Monday, January 22, 2007

Turnaround Time - Wet Seal

I've mentioned in the past that I liked Wet Seal (WTSLA), which operates both Wet Seal and Arden B stores, as a turnaround play. At the time I was considering them seriously, their valuation implied that the market was not projecting so strong a recovery in their earnings. Not long after, the company's stock moved from the high $5's to the mid-$7 range. It was then that I felt that I might have missed the boat.

Fast forward about a month, and we see that the shares have retreated. WTSLA is trading at $6.17 at the close of today's market. It is once again entering into what I consider an attractive price range. So, I decided I'd take another good look at it. And, in my digging for more information, I came across a 40 page valuation report on the company issued by Credit Suisse just a couple of weeks ago.

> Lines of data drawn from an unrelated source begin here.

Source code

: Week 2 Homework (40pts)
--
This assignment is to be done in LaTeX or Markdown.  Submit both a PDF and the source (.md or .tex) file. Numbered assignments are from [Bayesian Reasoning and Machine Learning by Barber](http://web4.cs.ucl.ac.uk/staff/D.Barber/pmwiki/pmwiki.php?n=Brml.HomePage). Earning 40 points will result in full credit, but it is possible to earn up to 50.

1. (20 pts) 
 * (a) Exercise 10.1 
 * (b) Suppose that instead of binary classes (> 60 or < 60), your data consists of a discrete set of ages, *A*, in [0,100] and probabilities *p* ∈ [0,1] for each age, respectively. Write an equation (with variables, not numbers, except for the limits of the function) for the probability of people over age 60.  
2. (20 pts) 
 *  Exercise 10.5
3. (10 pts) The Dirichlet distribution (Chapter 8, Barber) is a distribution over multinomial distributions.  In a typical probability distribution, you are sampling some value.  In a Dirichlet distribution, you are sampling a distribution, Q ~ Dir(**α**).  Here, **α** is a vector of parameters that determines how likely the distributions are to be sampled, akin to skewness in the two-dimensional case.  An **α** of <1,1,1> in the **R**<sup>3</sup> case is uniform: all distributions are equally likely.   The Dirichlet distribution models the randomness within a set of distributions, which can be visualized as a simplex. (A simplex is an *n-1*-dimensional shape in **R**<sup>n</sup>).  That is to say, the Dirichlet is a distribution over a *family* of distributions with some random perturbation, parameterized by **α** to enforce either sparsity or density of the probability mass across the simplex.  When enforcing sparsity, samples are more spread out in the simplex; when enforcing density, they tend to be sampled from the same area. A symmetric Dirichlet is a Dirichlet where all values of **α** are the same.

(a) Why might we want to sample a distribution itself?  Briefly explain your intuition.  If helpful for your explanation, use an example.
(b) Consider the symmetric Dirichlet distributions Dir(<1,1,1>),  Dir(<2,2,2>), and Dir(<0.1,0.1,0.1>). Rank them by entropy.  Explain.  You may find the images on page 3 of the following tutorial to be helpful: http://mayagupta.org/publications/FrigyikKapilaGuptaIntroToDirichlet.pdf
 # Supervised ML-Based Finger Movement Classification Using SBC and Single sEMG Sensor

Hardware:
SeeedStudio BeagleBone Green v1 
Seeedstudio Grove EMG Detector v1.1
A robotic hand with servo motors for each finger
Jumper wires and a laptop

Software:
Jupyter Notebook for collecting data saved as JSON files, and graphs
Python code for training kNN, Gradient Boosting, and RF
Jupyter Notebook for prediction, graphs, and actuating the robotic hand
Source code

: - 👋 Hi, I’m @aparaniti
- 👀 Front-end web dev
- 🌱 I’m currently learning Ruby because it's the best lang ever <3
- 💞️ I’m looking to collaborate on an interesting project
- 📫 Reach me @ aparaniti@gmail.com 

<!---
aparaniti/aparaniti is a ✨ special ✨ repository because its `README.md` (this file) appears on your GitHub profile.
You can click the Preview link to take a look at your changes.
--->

They present a strong case as to why Wet Seal should be worth $9 a share. They break down their DCF-based analysis very carefully. While their valuation model is indeed quite complex, it is welcome, as it takes into account the already complex capital structure of the company.

There are a few key takeaways from the report that I will list here. CSFB believes that a 14% growth rate in square footage can be achieved (stores are far from saturation), which will drive the top line. Couple this top-line growth with operating margins that they believe can improve to roughly 8% by 2008, and you get much stronger earnings growth. They are forecasting a 3-5 year 20% operating income growth rate. Note that the 8% operating margin would put Wet Seal well below its average peer which is sporting a 12% margin.

Analysts at CSFB also mention that the management team is more or less complete at this point. Top positions have been filled with strong industry leaders, and many of them have received good guidance from a strong retail consultant that the company hired to aid in the turnaround. The key risk, as with any teen retailer, is the ability to keep up with fickle teen fashion trends. There's always near-term earnings risk with any turnaround play, as well.

In any case, I will be purchasing some shares of the company on any continued price weakness.